◆ **Try it**:
Retyping each entry exactly is the whole task.

◆ **Information supplied**:
__________________________________________________

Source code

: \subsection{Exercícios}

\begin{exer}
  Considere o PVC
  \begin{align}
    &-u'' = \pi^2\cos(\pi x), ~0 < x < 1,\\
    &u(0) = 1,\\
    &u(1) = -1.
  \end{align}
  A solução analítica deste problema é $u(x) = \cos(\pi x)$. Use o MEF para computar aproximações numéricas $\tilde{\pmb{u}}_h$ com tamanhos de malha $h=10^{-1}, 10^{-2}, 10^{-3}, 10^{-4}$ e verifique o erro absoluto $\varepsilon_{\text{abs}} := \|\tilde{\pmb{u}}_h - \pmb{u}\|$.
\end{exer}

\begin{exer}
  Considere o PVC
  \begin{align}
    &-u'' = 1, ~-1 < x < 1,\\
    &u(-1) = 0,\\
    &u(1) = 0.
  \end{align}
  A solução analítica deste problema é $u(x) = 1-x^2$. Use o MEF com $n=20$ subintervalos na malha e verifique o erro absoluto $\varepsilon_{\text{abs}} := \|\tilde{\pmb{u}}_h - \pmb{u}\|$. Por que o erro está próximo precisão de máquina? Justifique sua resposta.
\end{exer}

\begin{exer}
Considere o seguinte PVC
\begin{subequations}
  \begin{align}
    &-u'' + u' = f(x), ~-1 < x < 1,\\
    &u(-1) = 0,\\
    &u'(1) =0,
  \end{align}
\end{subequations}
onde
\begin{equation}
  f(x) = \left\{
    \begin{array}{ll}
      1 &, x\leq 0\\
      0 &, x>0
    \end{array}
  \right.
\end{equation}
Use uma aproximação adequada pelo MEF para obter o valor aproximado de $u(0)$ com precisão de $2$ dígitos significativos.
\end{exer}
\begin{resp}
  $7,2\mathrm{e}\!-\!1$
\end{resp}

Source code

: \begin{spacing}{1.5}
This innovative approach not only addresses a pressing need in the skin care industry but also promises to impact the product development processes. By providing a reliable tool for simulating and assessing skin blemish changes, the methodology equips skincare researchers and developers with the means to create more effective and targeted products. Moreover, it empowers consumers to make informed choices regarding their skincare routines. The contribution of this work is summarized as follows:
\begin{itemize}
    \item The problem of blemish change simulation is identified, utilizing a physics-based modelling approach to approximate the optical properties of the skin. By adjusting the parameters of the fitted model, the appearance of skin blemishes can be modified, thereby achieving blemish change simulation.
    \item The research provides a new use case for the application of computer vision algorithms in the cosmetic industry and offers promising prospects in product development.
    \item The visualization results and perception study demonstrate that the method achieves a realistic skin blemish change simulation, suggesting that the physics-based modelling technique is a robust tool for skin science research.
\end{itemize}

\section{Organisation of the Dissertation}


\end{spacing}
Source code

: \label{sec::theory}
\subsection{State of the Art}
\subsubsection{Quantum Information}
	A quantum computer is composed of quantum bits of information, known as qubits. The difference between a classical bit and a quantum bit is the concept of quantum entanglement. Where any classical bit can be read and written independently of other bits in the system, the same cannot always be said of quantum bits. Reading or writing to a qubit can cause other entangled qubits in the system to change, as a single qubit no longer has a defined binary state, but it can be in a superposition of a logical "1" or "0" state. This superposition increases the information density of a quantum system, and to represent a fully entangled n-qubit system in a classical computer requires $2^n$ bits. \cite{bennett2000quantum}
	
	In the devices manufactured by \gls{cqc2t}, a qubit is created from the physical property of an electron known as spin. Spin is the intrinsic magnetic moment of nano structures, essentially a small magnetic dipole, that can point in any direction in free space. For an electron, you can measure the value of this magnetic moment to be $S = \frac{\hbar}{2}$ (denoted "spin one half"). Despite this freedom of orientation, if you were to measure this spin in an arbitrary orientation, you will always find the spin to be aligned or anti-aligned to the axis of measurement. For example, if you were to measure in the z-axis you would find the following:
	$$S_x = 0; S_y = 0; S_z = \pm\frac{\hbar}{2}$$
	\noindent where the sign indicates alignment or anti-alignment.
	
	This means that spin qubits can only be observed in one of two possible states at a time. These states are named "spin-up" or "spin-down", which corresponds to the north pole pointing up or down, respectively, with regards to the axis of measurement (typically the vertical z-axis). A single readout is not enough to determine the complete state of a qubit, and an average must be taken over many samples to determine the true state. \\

__________________________________________________

◆ **Result for this exercise**:
Source code

: \subsection{Exercícios}

\begin{exer}
  Considere o PVC
  \begin{align}
    &-u'' = \pi^2\cos(\pi x), ~0 < x < 1,\\
    &u(0) = 1,\\
    &u(1) = -1.
  \end{align}
  A solução analítica deste problema é $u(x) = \cos(\pi x)$. Use o MEF para computar aproximações numéricas $\tilde{\pmb{u}}_h$ com tamanhos de malha $h=10^{-1}, 10^{-2}, 10^{-3}, 10^{-4}$ e verifique o erro absoluto $\varepsilon_{\text{abs}} := \|\tilde{\pmb{u}}_h - \pmb{u}\|$.
\end{exer}

\begin{exer}
  Considere o PVC
  \begin{align}
    &-u'' = 1, ~-1 < x < 1,\\
    &u(-1) = 0,\\
    &u(1) = 0.
  \end{align}
  A solução analítica deste problema é $u(x) = 1-x^2$. Use o MEF com $n=20$ subintervalos na malha e verifique o erro absoluto $\varepsilon_{\text{abs}} := \|\tilde{\pmb{u}}_h - \pmb{u}\|$. Por que o erro está próximo precisão de máquina? Justifique sua resposta.
\end{exer}

\begin{exer}
Considere o seguinte PVC
\begin{subequations}
  \begin{align}
    &-u'' + u' = f(x), ~-1 < x < 1,\\
    &u(-1) = 0,\\
    &u'(1) =0,
  \end{align}
\end{subequations}
onde
\begin{equation}
  f(x) = \left\{
    \begin{array}{ll}
      1 &, x\leq 0\\
      0 &, x>0
    \end{array}
  \right.
\end{equation}
Use uma aproximação adequada pelo MEF para obter o valor aproximado de $u(0)$ com precisão de $2$ dígitos significativos.
\end{exer}
\begin{resp}
  $7,2\mathrm{e}\!-\!1$
\end{resp}

Source code

: \begin{spacing}{1.5}
This innovative approach not only addresses a pressing need in the skin care industry but also promises to impact the product development processes. By providing a reliable tool for simulating and assessing skin blemish changes, the methodology equips skincare researchers and developers with the means to create more effective and targeted products. Moreover, it empowers consumers to make informed choices regarding their skincare routines. The contribution of this work is summarized as follows:
\begin{itemize}
    \item The problem of blemish change simulation is identified, utilizing a physics-based modelling approach to approximate the optical properties of the skin. By adjusting the parameters of the fitted model, the appearance of skin blemishes can be modified, thereby achieving blemish change simulation.
    \item The research provides a new use case for the application of computer vision algorithms in the cosmetic industry and offers promising prospects in product development.
    \item The visualization results and perception study demonstrate that the method achieves a realistic skin blemish change simulation, suggesting that the physics-based modelling technique is a robust tool for skin science research.
\end{itemize}

\section{Organisation of the Dissertation}


\end{spacing}
Source code

: \label{sec::theory}
\subsection{State of the Art}
\subsubsection{Quantum Information}
	A quantum computer is composed of quantum bits of information, known as qubits. The difference between a classical bit and a quantum bit is the concept of quantum entanglement. Where any classical bit can be read and written independently of other bits in the system, the same cannot always be said of quantum bits. Reading or writing to a qubit can cause other entangled qubits in the system to change, as a single qubit no longer has a defined binary state, but it can be in a superposition of a logical "1" or "0" state. This superposition increases the information density of a quantum system, and to represent a fully entangled n-qubit system in a classical computer requires $2^n$ bits. \cite{bennett2000quantum}
	
	In the devices manufactured by \gls{cqc2t}, a qubit is created from the physical property of an electron known as spin. Spin is the intrinsic magnetic moment of nano structures, essentially a small magnetic dipole, that can point in any direction in free space. For an electron, you can measure the value of this magnetic moment to be $S = \frac{\hbar}{2}$ (denoted "spin one half"). Despite this freedom of orientation, if you were to measure this spin in an arbitrary orientation, you will always find the spin to be aligned or anti-aligned to the axis of measurement. For example, if you were to measure in the z-axis you would find the following:
	$$S_x = 0; S_y = 0; S_z = \pm\frac{\hbar}{2}$$
	\noindent where the sign indicates alignment or anti-alignment.
	
	This means that spin qubits can only be observed in one of two possible states at a time. These states are named "spin-up" or "spin-down", which corresponds to the north pole pointing up or down, respectively, with regards to the axis of measurement (typically the vertical z-axis). A single readout is not enough to determine the complete state of a qubit, and an average must be taken over many samples to determine the true state. \\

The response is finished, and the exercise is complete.